BATH
The city has received grants for downtown accessibility improvements, it was learned Thursday.
The state Department of Transportation and the Federal Transit Administration have issued the awards, which amount to $127,000.
Andrew Deci, Bath’s director of planning and development, said today that ramps and “bumpouts” will be built — probably next spring — along four downtown streets.
“I’m really proud of this project,” Deci said. “Bath is a pedestrian- and bicycle-friendly city, and now it will be an accessible community.”
City residents, city staff and bicycle/pedestrian committees have, over the past two years, worked together to identify and mitigate accessibility issues in the downtown. An accessibility audit and other meetings led to an Americans with Disabilities Act plan to remove barriers for mobility-impaired residents.
“It represents citizens identifying a problem within the downtown, addressing it to the city and coming up with a solution,” Deci said.
The DOT will build handicapped ramps on four streets. Bumpouts on the sidewalks will allow for some of them, Deci said.
“They will reduce the distance pedestrians have to cross, slow traffic and make pedestrians more visible,” Deci said.
The four areas on the list are:
— The intersection of Front and Centre streets.
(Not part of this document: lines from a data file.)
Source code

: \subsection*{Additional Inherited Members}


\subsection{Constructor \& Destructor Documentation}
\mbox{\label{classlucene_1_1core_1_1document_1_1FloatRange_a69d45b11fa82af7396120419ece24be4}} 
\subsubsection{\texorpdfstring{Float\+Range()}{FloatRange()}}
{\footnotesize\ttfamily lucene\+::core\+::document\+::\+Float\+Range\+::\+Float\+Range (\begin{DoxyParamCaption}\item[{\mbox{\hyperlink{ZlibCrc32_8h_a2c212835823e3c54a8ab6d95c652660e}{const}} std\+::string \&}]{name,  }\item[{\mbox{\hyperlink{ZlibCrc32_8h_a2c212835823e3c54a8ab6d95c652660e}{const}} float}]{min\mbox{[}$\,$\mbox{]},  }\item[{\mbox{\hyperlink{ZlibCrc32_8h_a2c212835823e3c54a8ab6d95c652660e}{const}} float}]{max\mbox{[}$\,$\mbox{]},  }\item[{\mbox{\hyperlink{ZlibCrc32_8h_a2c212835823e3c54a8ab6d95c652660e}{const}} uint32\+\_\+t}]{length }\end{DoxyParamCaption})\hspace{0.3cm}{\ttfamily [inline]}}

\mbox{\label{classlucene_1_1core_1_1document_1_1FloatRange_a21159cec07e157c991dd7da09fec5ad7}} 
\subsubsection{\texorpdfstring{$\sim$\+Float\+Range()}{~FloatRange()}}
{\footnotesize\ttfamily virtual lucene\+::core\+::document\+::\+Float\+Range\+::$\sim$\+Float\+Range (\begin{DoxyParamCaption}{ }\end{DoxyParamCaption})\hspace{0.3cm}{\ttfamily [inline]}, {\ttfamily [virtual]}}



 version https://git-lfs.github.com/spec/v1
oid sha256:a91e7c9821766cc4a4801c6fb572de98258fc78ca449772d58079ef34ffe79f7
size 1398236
— The Tunnel, a pedestrian access from the Water Street municipal parking lot to Front Street.
— The corner of Front and Elm streets.
— The corner of Front and Centre streets.
The New Freedom Access program is a federally-funded, state-administered program that seeks to improve access to transit for people with disabilities. In Maine, 13 municipalities submitted 42 project requests, and the DOT competitively selected 21 projects. Each municipality was awarded at least one project.
The projects will remove physical and safety barriers for people with disabilities so that they can access employ- ment, health care and other services using existing bus services within their communities.
Since Bath administers the City Bus service, an FTA-funded transportation system, the city was an eligible applicant and applied for what amounts to four projects. It received them all, which will increase accessibility along Front Street and to the City Bus.
Project engineering will begin in the coming month, with construction to start next year. The DOT will provide the design consultant and manage the construction contracts. No local funds are dedicated to this project.